SOURCE INFORMATION START
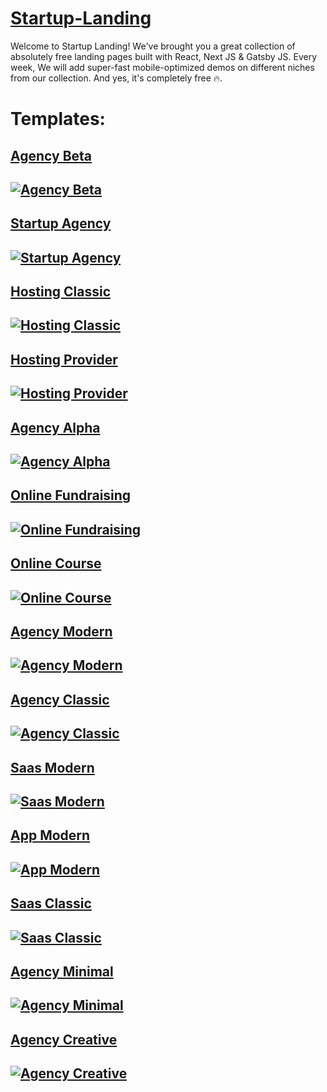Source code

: # [Startup-Landing](https://startuplanding.redq.io)

Welcome to Startup Landing! We've brought you a great collection of absolutely free landing pages built with React, Next JS & Gatsby JS. Every week, We will add super-fast mobile-optimized demos on different niches from our collection. And yes, it's completely free 🔥.

# Templates:
## [Agency Beta](https://startup-agency-beta.vercel.app)

[![Agency Beta](https://s3.amazonaws.com/redqteam.com/startupio/agency-beta-github.png)](https://startup-agency-beta.vercel.app)
---

## [Startup Agency](https://startup-agency.vercel.app)

[![Startup Agency](https://s3.amazonaws.com/redqteam.com/startupio/startup_github.png)](https://startup-agency.vercel.app)
---

## [Hosting Classic](https://startup-hosting-classic.vercel.app)

[![Hosting Classic](https://s3.amazonaws.com/redqteam.com/startupio/github_hosting_classic.png)](https://startup-hosting-classic.vercel.app)
---

## [Hosting Provider](https://startup-hosting-provider.vercel.app)

[![Hosting Provider](https://s3.amazonaws.com/redqteam.com/startupio/github-hosting.png)](https://startup-hosting-provider.vercel.app)
---

## [Agency Alpha](https://startup-agency-alpha.vercel.app)

[![Agency Alpha](https://s3.amazonaws.com/redqteam.com/startupio/github.png)](https://startup-agency-alpha.vercel.app)
---

## [Online Fundraising](https://startup-online-fundraising.vercel.app)

[![Online Fundraising](https://s3.amazonaws.com/redqteam.com/startupio/donation2.png)](https://startup-online-fundraising.vercel.app)
---

## [Online Course](https://startup-online-course.vercel.app)

[![Online Course](https://s3.amazonaws.com/redqteam.com/startupio/Frame34.png)](https://startup-online-course.vercel.app)
---

## [Agency Modern](https://startup-agency-modern.vercel.app)

[![Agency Modern](https://s3.amazonaws.com/redqteam.com/startupio/Frame_28.png)](https://startup-agency-modern.vercel.app)
---

## [Agency Classic](https://startup-agency-classic.vercel.app)

[![Agency Classic](https://s3.amazonaws.com/redqteam.com/startupio/Frame_31.png)](https://startup-agency-classic.vercel.app)
---

## [Saas Modern](https://startup-saas-modern.vercel.app)

[![Saas Modern](https://s3.amazonaws.com/redqteam.com/startupio/Frame_30.png)](https://startup-saas-modern.vercel.app)
---

## [App Modern](https://startup-app-modern.vercel.app)

[![App Modern](https://s3.amazonaws.com/redqteam.com/startupio/Frame_27.png)](https://startup-app-modern.vercel.app)
---

## [Saas Classic](https://startup-saas-classic.vercel.app)

[![Saas Classic](https://s3.amazonaws.com/redqteam.com/startupio/Frame_32.png)](https://startup-saas-classic.vercel.app)
---

## [Agency Minimal](https://startup-agency-minimal.vercel.app)

[![Agency Minimal](https://s3.amazonaws.com/redqteam.com/startupio/Frame_29.png)](https://startup-agency-minimal.vercel.app)
---

## [Agency Creative](https://startup-agency-creative.vercel.app)

[![Agency Creative](https://s3.amazonaws.com/redqteam.com/startupio/Frame_33.png)](https://startup-agency-creative.vercel.app)
---
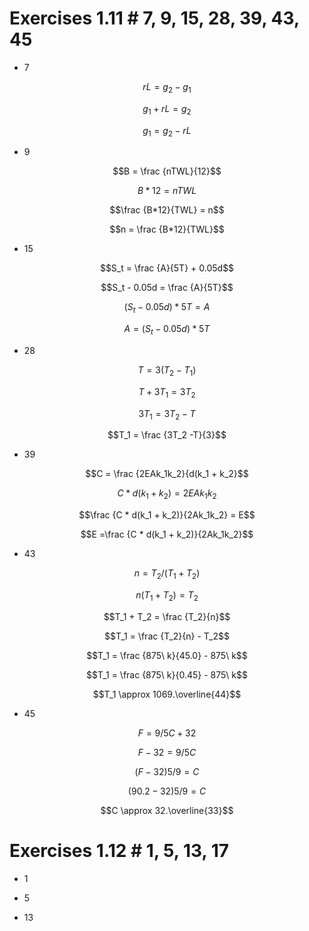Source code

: # Exercises 1.11 # 7, 9, 15, 28, 39, 43, 45

* 7

$$rL = g_2 - g_1$$

$$g_1 + rL = g_2$$

$$g_1 = g_2 - rL$$

* 9

$$B = \frac {nTWL}{12}$$

$$B*12 = nTWL$$

$$\frac {B*12}{TWL} = n$$

$$n = \frac {B*12}{TWL}$$

* 15

$$S_t = \frac {A}{5T} + 0.05d$$

$$S_t - 0.05d = \frac {A}{5T}$$

$$(S_t - 0.05d) * 5T = A$$

$$A = (S_t - 0.05d) * 5T$$



* 28

$$T = 3(T_2 - T_1)$$

$$T + 3T_1 = 3T_2$$

$$3T_1 = 3T_2 -T$$

$$T_1 = \frac {3T_2 -T}{3}$$

* 39

$$C = \frac {2EAk_1k_2}{d(k_1 + k_2}$$

$$C * d(k_1 + k_2) = 2EAk_1k_2$$

$$\frac {C * d(k_1 + k_2)}{2Ak_1k_2} = E$$

$$E =\frac {C * d(k_1 + k_2)}{2Ak_1k_2}$$


* 43

$$n = T_2/(T_1 + T_2)$$

$$n(T_1 + T_2) = T_2$$

$$T_1 + T_2 = \frac {T_2}{n}$$

$$T_1 = \frac {T_2}{n} - T_2$$

$$T_1 = \frac {875\ k}{45.0} - 875\ k$$

$$T_1 = \frac {875\ k}{0.45} - 875\ k$$

$$T_1 \approx 1069.\overline{44}$$



* 45

$$F = 9/5C + 32$$

$$F - 32 = 9/5C$$

$$(F - 32)5/9 = C$$

$$(90.2 - 32)5/9 = C$$

$$C \approx 32.\overline{33}$$


# Exercises 1.12 # 1, 5, 13, 17

* 1



* 5



* 13
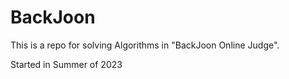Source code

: # BackJoon

This is a repo for solving Algorithms in "BackJoon Online Judge".

Started in Summer of 2023
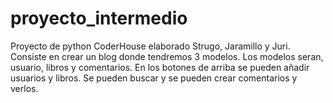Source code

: # proyecto_intermedio
Proyecto de python CoderHouse elaborado Strugo, Jaramillo y Juri.
Consiste en crear un blog donde tendremos 3 modelos. Los modelos seran, usuario, libros y comentarios.
En los botones de arriba se pueden añadir usuarios y libros. Se pueden buscar y se pueden crear comentarios y verlos.


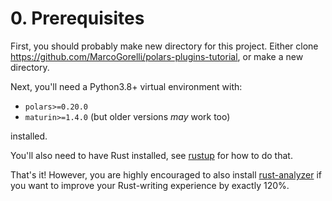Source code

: # 0. Prerequisites

First, you should probably make new directory for this project.
Either clone https://github.com/MarcoGorelli/polars-plugins-tutorial,
or make a new directory.

Next, you'll need a Python3.8+ virtual environment with:

- `polars>=0.20.0`
- `maturin>=1.4.0` (but older versions _may_ work too)

installed.

You'll also need to have Rust installed, see [rustup](https://rustup.rs/) for
how to do that.

That's it! However, you are highly encouraged to also install
[rust-analyzer](https://rust-analyzer.github.io/manual.html) if you want to
improve your Rust-writing experience by exactly 120%.
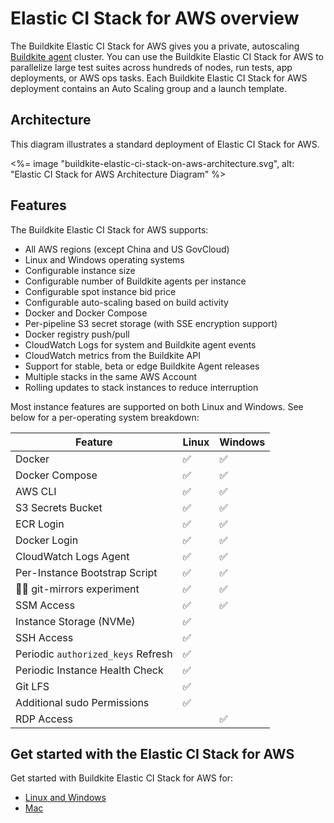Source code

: # Elastic CI Stack for AWS overview

The Buildkite Elastic CI Stack for AWS gives you a private, autoscaling
[Buildkite agent](/docs/agent/v3) cluster. You can use the Buildkite Elastic CI Stack for AWS to parallelize large test suites across hundreds of nodes, run tests, app deployments, or AWS ops tasks. Each Buildkite Elastic CI Stack for AWS deployment contains an Auto Scaling group and a launch template.

## Architecture

This diagram illustrates a standard deployment of Elastic CI Stack for AWS.

<%= image "buildkite-elastic-ci-stack-on-aws-architecture.svg", alt: "Elastic CI Stack for AWS Architecture Diagram" %>

## Features

The Buildkite Elastic CI Stack for AWS supports:

* All AWS regions (except China and US GovCloud)
* Linux and Windows operating systems
* Configurable instance size
* Configurable number of Buildkite agents per instance
* Configurable spot instance bid price
* Configurable auto-scaling based on build activity
* Docker and Docker Compose
* Per-pipeline S3 secret storage (with SSE encryption support)
* Docker registry push/pull
* CloudWatch Logs for system and Buildkite agent events
* CloudWatch metrics from the Buildkite API
* Support for stable, beta or edge Buildkite Agent releases
* Multiple stacks in the same AWS Account
* Rolling updates to stack instances to reduce interruption

Most instance features are supported on both Linux and Windows. See below for a
per-operating system breakdown:

Feature | Linux | Windows
--- | --- | ---
Docker | ✅ | ✅
Docker Compose | ✅ | ✅
AWS CLI | ✅ | ✅
S3 Secrets Bucket | ✅ | ✅
ECR Login | ✅ | ✅
Docker Login | ✅ | ✅
CloudWatch Logs Agent | ✅ | ✅
Per-Instance Bootstrap Script | ✅ | ✅
🧑‍🔬 git-mirrors experiment | ✅ | ✅
SSM Access | ✅ | ✅
Instance Storage (NVMe) | ✅ |
SSH Access | ✅ |
Periodic `authorized_keys` Refresh | ✅ |
Periodic Instance Health Check | ✅ |
Git LFS | ✅ |
Additional sudo Permissions | ✅ |
RDP Access | | ✅

## Get started with the Elastic CI Stack for AWS

Get started with Buildkite Elastic CI Stack for AWS for:

* [Linux and Windows](/docs/agent/v3/elastic-ci-aws)
* [Mac](/docs/agent/v3/elastic-ci-stack-for-ec2-mac/autoscaling-mac-metal)
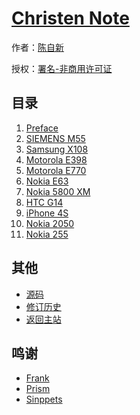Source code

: # [Christen Note]()

作者：[陈自新](http://chenzixin.com)

授权：<a rel="license" href="http://creativecommons.org/licenses/by-nc/4.0/">署名-非商用许可证</a>

## 目录
1. [Preface](#README)
1. [SIEMENS M55](#docs/siemens-m55)
1. [Samsung X108](#docs/samsung-x108)
1. [Motorola E398](#docs/motorola-e398)
1. [Motorola E770](#docs/motorola-e770)
1. [Nokia E63](#docs/nokia-e63)
1. [Nokia 5800 XM](#docs/nokia-5800-xm)
1. [HTC G14](#docs/htc-g14)
1. [iPhone 4S](#docs/iphone-4s)
1. [Nokia 2050](#docs/nokia-2050)
1. [Nokia 255](#docs/nokia-255)

## 其他
- [源码](https://github.com/hiclick/hiclick.github.com)
- [修订历史](https://github.com/hiclick/hiclick.github.com/graphs/commit-activity)
- [返回主站](http://git.christen.cn)

## 鸣谢
- [Frank](http://www.ruanyifeng.com/home.html)
- [Prism](/lab/tool/prism.html)
- [Sinppets](http://git.christen.cn/lab/tool/sinppets.html)
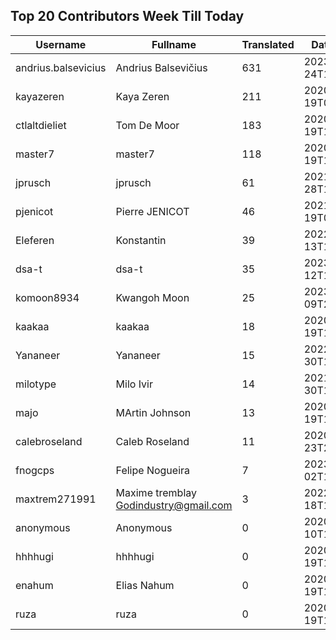 ## Top 20 Contributors Week Till Today ##
|Username|Fullname|Translated|DateJoined|
|--------|--------|----------|----------|
|andrius.balsevicius|Andrius Balsevičius|631|2023-03-24T13:18:42.|
|kayazeren|Kaya Zeren|211|2020-06-19T07:05:24Z|
|ctlaltdieliet|Tom De Moor|183|2020-06-19T16:30:47Z|
|master7|master7|118|2020-06-19T18:20:39.|
|jprusch|jprusch|61|2021-06-28T12:00:18.|
|pjenicot|Pierre JENICOT|46|2021-03-19T08:51:04.|
|Eleferen|Konstantin|39|2022-10-13T14:04:24Z|
|dsa-t|dsa-t|35|2023-04-12T16:58:38.|
|komoon8934|Kwangoh Moon|25|2023-03-09T23:10:06.|
|kaakaa|kaakaa|18|2020-06-19T18:20:26Z|
|Yananeer|Yananeer|15|2022-07-30T18:18:28.|
|milotype|Milo Ivir|14|2021-10-30T10:27:42.|
|majo|MArtin Johnson|13|2020-06-19T18:19:45Z|
|calebroseland|Caleb Roseland|11|2020-07-23T21:29:21.|
|fnogcps|Felipe Nogueira|7|2023-03-02T12:48:46.|
|maxtrem271991|Maxime tremblay Godindustry@gmail.com|3|2022-03-18T11:36:10.|
|anonymous|Anonymous|0|2020-06-10T18:34:14.|
|hhhhugi|hhhhugi|0|2020-06-19T18:18:56.|
|enahum|Elias  Nahum|0|2020-06-19T18:18:56Z|
|ruza|ruza|0|2020-06-19T18:18:57.|
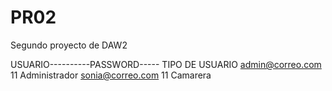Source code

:# PR02
Segundo proyecto de DAW2


USUARIO----------PASSWORD----- TIPO DE USUARIO
admin@correo.com  11               Administrador
sonia@correo.com  11               Camarera
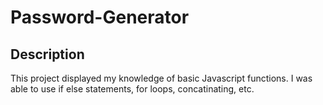 # Password-Generator

## Description 
This project displayed my knowledge of basic Javascript functions. I was able to use if else statements, for loops, concatinating, etc. 

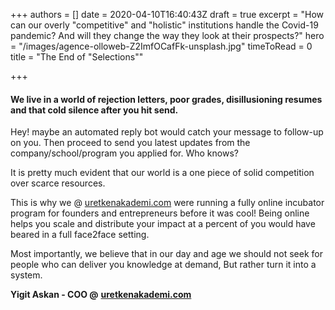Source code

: +++
authors = []
date = 2020-04-10T16:40:43Z
draft = true
excerpt = "How can our overly \"competitive\" and \"holistic\" institutions handle the Covid-19 pandemic? And will they change the way they look at their prospects?"
hero = "/images/agence-olloweb-Z2ImfOCafFk-unsplash.jpg"
timeToRead = 0
title = "The End of \"Selections\""

+++
#### We live in a world of rejection letters, poor grades, disillusioning resumes and that cold silence after you hit send.

Hey! maybe an automated reply bot would catch your message to follow-up on you. Then proceed to send you latest updates from the company/school/program you applied for. Who knows?

It is pretty much evident that our world is a one piece of solid competition over scarce resources. 

This is why we @ [uretkenakademi.com](https://uretkenakademi.com) were running a fully online incubator program for founders and entrepreneurs before it was cool! Being online helps you scale and distribute your impact at a percent of you would have beared in a full face2face setting.

Most importantly, we believe that in our day and age we should not seek for people who can deliver you knowledge at demand, But rather turn it into a system.

**Yigit Askan - COO @** [**uretkenakademi.com**](https://uretkenakademi.com)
SOURCE INFORMATION END
*PROBLEM STATEMENT*. Identify how many lines in the entries above include the string "alpha", then state that number alone.

*SOLUTION TO THE EXERCISE*. 2